■ Prompt ■
Retype, word for word, each line between the lines holding "单位：万元币种：人民币" and "量奖惩制、三级质检制、创优创", inclusive, and leave the rest of the data alone.

■ Task inputs ■
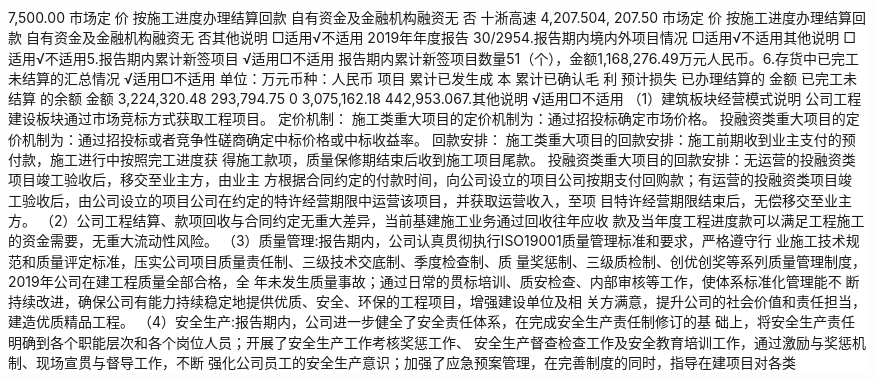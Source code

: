 7,500.00
市场定
价
按施工进度办理结算回款
自有资金及金融机构融资无
否
十淅高速
4,207.504,
207.50
市场定
价
按施工进度办理结算回款
自有资金及金融机构融资无
否其他说明
□适用√不适用
2019年年度报告
30/2954.报告期内境内外项目情况
□适用√不适用其他说明
□适用√不适用5.报告期内累计新签项目
√适用□不适用
报告期内累计新签项目数量51（个），金额1,168,276.49万元人民币。6.存货中已完工未结算的汇总情况
√适用□不适用
单位：万元币种：人民币
项目
累计已发生成
本
累计已确认毛
利
预计损失
已办理结算的
金额
已完工未结算
的余额
金额
3,224,320.48
293,794.75
0
3,075,162.18
442,953.067.其他说明
√适用□不适用
（1）建筑板块经营模式说明
公司工程建设板块通过市场竞标方式获取工程项目。
定价机制：
施工类重大项目的定价机制为：通过招投标确定市场价格。
投融资类重大项目的定价机制为：通过招投标或者竞争性磋商确定中标价格或中标收益率。
回款安排：
施工类重大项目的回款安排：施工前期收到业主支付的预付款，施工进行中按照完工进度获
得施工款项，质量保修期结束后收到施工项目尾款。
投融资类重大项目的回款安排：无运营的投融资类项目竣工验收后，移交至业主方，由业主
方根据合同约定的付款时间，向公司设立的项目公司按期支付回购款；有运营的投融资类项目竣
工验收后，由公司设立的项目公司在约定的特许经营期限中运营该项目，并获取运营收入，至项
目特许经营期限结束后，无偿移交至业主方。
（2）公司工程结算、款项回收与合同约定无重大差异，当前基建施工业务通过回收往年应收
款及当年度工程进度款可以满足工程施工的资金需要，无重大流动性风险。
（3）质量管理:报告期内，公司认真贯彻执行ISO19001质量管理标准和要求，严格遵守行
业施工技术规范和质量评定标准，压实公司项目质量责任制、三级技术交底制、季度检查制、质
量奖惩制、三级质检制、创优创奖等系列质量管理制度，2019年公司在建工程质量全部合格，全
年未发生质量事故；通过日常的贯标培训、质安检查、内部审核等工作，使体系标准化管理能不
断持续改进，确保公司有能力持续稳定地提供优质、安全、环保的工程项目，增强建设单位及相
关方满意，提升公司的社会价值和责任担当，建造优质精品工程。
（4）安全生产:报告期内，公司进一步健全了安全责任体系，在完成安全生产责任制修订的基
础上，将安全生产责任明确到各个职能层次和各个岗位人员；开展了安全生产工作考核奖惩工作、
安全生产督查检查工作及安全教育培训工作，通过激励与奖惩机制、现场宣贯与督导工作，不断
强化公司员工的安全生产意识；加强了应急预案管理，在完善制度的同时，指导在建项目对各类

■ Response box ■
单位：万元币种：人民币
项目
累计已发生成
本
累计已确认毛
利
预计损失
已办理结算的
金额
已完工未结算
的余额
金额
3,224,320.48
293,794.75
0
3,075,162.18
442,953.067.其他说明
√适用□不适用
（1）建筑板块经营模式说明
公司工程建设板块通过市场竞标方式获取工程项目。
定价机制：
施工类重大项目的定价机制为：通过招投标确定市场价格。
投融资类重大项目的定价机制为：通过招投标或者竞争性磋商确定中标价格或中标收益率。
回款安排：
施工类重大项目的回款安排：施工前期收到业主支付的预付款，施工进行中按照完工进度获
得施工款项，质量保修期结束后收到施工项目尾款。
投融资类重大项目的回款安排：无运营的投融资类项目竣工验收后，移交至业主方，由业主
方根据合同约定的付款时间，向公司设立的项目公司按期支付回购款；有运营的投融资类项目竣
工验收后，由公司设立的项目公司在约定的特许经营期限中运营该项目，并获取运营收入，至项
目特许经营期限结束后，无偿移交至业主方。
（2）公司工程结算、款项回收与合同约定无重大差异，当前基建施工业务通过回收往年应收
款及当年度工程进度款可以满足工程施工的资金需要，无重大流动性风险。
（3）质量管理:报告期内，公司认真贯彻执行ISO19001质量管理标准和要求，严格遵守行
业施工技术规范和质量评定标准，压实公司项目质量责任制、三级技术交底制、季度检查制、质
量奖惩制、三级质检制、创优创奖等系列质量管理制度，2019年公司在建工程质量全部合格，全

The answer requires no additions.